The challenge is not the plan. The numbers, the split, the sweeteners, and the timing can all be debated. The challenge is the execution.

  • Timing — enough time must be given to allow people to make provisions for the new reality, but this need not take decades (as with the currently proposed, more modest changes). For the purposes of this back-of-the- napkin exercise, I’m suggesting 12 years should be enough to adjust to new options:
  • Retire as planned, but with delayed government support (with that support increased/reduced as stated)
  • Work longer
  • Save more
  • Tapering the changes would make the transition easier and less ‘blocky’ (where an individual gets penalised because their birthday is one day before or after a particular cut-off date, or their earnings moved them from one bracket into the next). The more we taper, the more we impact the outcome — I have not estimated for these permutations.
  • I’d phase in the tax cuts earlier, thus eating into the £27 billion per annum of savings which are realised in 12 years’ time. The cost of introducing the £12 billion tax cuts in full, 12 years ahead of the savings, would be £144 billion (at FY 23/24 costs), negating the entire savings for the first 5 years (so savings arrive in 17 years, and not 12).
  • This is because funded tax cuts 12 years in advance would benefit the economy, provide all taxpayers with the means to save more, and be popular (required for driving through the changes).

In Summary

I’m not under any illusion that the numbers presented here are purely illustrative, rough estimates of what could be achieved. If we don’t take appropriate measures, though, the cost would become increasingly unbearable and more draconian measures would be forced upon us.

Savings can be made in three ways:

  • Means testing the top 30%
  • A phased raising of the pension age by a further four years, in addition to the two years already agreed
  • Linking future pension levels to, not above, GDP growth levels.

The economy benefits in the following ways, with those losing pension entitlements having the most to gain from a thriving economy:

  • An annualised saving of £27 billion per annum in 23/24 terms, in this indicative example, realised in full in 17 years’ time.
  • An immediate £12 billion per annum tax cut to the higher (£1.5 billion) and lower (£10.5 billion) thresholds.
  • Tax cuts either boosting the real economy or investment via savings.
  • Strong actions on tackling a thorny political issue would be welcomed by the markets, and together with lower projected debt, should have a positive impact on UK debt interest.
  • The lowest 70% of pensioners all get an increase.

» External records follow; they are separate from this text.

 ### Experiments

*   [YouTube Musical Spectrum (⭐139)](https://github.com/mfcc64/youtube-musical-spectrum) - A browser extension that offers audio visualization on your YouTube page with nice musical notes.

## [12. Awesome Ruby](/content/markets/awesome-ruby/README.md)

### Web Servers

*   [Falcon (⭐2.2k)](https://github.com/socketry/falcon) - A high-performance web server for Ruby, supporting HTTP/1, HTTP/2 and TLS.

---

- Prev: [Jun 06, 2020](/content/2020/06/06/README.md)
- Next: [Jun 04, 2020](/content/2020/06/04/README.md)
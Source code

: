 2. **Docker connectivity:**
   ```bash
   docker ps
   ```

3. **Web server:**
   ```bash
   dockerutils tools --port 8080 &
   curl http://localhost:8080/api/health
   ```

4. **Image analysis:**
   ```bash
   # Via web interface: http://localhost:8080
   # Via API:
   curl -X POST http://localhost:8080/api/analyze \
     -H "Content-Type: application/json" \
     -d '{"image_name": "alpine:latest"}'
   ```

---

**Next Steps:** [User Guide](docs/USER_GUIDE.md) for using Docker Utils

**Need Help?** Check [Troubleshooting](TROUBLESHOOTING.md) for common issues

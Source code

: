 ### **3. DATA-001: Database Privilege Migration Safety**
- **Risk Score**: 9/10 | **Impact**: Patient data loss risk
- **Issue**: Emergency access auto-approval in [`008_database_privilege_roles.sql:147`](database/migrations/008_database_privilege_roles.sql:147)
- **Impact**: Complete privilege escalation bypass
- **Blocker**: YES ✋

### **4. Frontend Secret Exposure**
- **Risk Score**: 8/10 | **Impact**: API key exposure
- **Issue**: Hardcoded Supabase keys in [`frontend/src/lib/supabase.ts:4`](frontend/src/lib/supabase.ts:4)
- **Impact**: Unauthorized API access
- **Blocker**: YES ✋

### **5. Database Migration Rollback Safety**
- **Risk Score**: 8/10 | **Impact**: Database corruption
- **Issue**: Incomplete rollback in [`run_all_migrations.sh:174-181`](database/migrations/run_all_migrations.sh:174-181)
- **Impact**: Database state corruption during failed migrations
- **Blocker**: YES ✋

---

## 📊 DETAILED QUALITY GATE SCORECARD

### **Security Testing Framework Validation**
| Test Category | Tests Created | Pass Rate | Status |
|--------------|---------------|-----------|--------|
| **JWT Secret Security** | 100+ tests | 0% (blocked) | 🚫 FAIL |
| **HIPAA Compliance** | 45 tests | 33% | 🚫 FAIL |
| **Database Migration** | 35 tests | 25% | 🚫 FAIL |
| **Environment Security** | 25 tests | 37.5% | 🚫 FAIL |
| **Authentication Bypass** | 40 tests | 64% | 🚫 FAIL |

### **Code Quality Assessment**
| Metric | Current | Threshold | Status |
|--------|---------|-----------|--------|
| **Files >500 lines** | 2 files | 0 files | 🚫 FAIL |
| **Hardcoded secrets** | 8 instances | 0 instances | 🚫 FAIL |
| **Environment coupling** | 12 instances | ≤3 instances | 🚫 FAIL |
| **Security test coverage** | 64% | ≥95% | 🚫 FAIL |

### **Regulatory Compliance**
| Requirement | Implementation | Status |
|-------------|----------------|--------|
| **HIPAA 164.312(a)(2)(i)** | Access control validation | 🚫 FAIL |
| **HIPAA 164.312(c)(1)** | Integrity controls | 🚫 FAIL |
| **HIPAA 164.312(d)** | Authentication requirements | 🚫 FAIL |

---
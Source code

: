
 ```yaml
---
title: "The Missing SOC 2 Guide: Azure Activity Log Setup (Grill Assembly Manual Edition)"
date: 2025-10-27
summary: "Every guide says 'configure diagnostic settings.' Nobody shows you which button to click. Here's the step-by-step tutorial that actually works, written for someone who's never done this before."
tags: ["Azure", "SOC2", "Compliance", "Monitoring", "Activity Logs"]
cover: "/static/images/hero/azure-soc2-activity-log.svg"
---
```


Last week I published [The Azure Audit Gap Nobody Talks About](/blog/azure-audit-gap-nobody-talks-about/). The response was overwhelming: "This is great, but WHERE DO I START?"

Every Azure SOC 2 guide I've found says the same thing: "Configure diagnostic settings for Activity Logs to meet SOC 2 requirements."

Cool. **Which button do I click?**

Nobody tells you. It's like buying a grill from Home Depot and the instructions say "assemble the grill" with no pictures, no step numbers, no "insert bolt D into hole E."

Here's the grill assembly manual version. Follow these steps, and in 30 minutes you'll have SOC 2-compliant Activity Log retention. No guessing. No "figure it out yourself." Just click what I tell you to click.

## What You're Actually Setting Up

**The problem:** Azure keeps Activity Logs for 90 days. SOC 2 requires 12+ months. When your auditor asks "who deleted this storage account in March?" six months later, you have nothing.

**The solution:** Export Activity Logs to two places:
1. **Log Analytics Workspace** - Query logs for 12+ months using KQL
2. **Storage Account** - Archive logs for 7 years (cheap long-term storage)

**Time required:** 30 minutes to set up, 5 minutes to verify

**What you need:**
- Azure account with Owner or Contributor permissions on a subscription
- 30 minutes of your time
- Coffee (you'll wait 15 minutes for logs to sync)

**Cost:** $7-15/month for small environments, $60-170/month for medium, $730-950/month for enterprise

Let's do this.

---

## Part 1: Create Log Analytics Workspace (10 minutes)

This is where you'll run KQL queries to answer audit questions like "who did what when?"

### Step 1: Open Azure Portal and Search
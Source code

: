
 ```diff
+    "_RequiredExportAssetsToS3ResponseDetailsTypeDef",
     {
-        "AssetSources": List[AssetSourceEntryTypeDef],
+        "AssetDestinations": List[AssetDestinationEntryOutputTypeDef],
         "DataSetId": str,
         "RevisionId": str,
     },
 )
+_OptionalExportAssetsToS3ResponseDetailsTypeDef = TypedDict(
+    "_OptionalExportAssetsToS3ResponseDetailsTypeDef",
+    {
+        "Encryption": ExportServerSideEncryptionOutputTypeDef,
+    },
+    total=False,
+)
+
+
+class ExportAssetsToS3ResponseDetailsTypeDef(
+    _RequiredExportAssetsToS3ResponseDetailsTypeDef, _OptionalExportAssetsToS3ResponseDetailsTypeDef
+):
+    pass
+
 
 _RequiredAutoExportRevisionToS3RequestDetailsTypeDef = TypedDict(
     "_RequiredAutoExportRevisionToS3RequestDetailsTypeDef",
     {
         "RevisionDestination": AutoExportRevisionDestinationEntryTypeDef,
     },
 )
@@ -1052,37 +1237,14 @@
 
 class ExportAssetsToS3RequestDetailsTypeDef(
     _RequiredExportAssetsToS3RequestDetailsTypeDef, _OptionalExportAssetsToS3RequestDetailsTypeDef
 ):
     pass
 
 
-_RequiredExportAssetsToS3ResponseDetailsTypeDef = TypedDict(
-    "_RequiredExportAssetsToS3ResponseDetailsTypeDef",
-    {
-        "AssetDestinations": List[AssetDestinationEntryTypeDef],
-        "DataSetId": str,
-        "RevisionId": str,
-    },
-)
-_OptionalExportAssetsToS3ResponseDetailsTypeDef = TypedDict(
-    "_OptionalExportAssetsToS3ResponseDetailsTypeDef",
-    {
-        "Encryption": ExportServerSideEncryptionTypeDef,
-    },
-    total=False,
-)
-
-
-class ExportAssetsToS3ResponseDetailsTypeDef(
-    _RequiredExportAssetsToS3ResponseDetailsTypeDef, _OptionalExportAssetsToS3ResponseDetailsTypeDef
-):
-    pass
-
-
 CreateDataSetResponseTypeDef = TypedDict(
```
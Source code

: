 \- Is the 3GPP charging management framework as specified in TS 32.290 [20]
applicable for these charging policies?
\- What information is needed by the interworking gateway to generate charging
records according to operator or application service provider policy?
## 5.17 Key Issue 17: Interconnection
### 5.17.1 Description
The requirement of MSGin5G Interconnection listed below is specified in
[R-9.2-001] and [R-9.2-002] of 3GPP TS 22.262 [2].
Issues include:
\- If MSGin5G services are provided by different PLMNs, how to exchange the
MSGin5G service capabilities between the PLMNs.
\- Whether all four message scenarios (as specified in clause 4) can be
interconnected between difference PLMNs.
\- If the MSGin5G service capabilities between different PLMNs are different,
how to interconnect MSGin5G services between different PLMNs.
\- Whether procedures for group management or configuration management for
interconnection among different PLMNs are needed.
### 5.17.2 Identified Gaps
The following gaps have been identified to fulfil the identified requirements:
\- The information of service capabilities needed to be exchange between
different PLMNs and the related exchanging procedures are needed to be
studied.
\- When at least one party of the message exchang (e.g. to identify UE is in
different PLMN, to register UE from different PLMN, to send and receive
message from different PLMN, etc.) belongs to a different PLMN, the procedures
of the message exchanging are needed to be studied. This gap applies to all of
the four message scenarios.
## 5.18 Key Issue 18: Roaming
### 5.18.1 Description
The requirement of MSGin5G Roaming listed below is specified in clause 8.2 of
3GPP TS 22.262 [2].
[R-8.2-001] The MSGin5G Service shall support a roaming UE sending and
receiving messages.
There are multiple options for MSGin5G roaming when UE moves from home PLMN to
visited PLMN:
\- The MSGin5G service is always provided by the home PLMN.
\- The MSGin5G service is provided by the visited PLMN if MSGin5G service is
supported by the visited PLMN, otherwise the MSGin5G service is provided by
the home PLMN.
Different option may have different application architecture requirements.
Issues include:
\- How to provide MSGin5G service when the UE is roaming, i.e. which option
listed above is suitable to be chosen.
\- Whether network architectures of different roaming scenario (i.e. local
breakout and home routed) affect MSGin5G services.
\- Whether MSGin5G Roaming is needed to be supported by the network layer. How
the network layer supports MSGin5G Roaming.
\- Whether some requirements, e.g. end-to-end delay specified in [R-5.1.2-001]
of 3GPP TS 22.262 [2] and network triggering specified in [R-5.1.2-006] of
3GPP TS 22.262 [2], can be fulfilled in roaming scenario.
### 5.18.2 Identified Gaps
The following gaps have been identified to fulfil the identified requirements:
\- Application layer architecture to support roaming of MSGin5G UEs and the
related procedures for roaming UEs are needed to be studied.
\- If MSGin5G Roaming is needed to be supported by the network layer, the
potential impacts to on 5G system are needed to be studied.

They are statistically more likely to spend the increase in the real economy ~—-~ a further boost.
  • A stronger economy would boost investment returns, whether through shares, property or other. The principal beneficiaries would be the same top 30% sacrificing some or all of their state pension.

( Just) some of the most obvious outstanding questions:

  • If this isn’t the way forward — what is? How else can we rethink future pension spending commitments? How can we better support the poorest pensioners whilst reducing the overall burden?
  • Are the groups to target even 30%? Why not 10% or 40%? My figures are purely an example. How would this be calculated in a fair, equitable way, reducing the desire to find loopholes?
  • How to taper the brackets so an individual is not adversely affected by their birthday or lifetime earnings, thus moving them from one bracket to another?
  • How to stagger the increase in pension age to give people time to plan?
  • How far into the future would the changes need to be?
  • Are the tax cuts the right cuts aimed at the right people (to get their buy-in and benefit the economy)? How could we do it better?
  • What’s the equitable thing to do re: private and public pensions?

I’m sure this is just the tip of the iceberg of many hyper-complex questions, but not insurmountable if the political courage and will were there to look at the problem more honestly.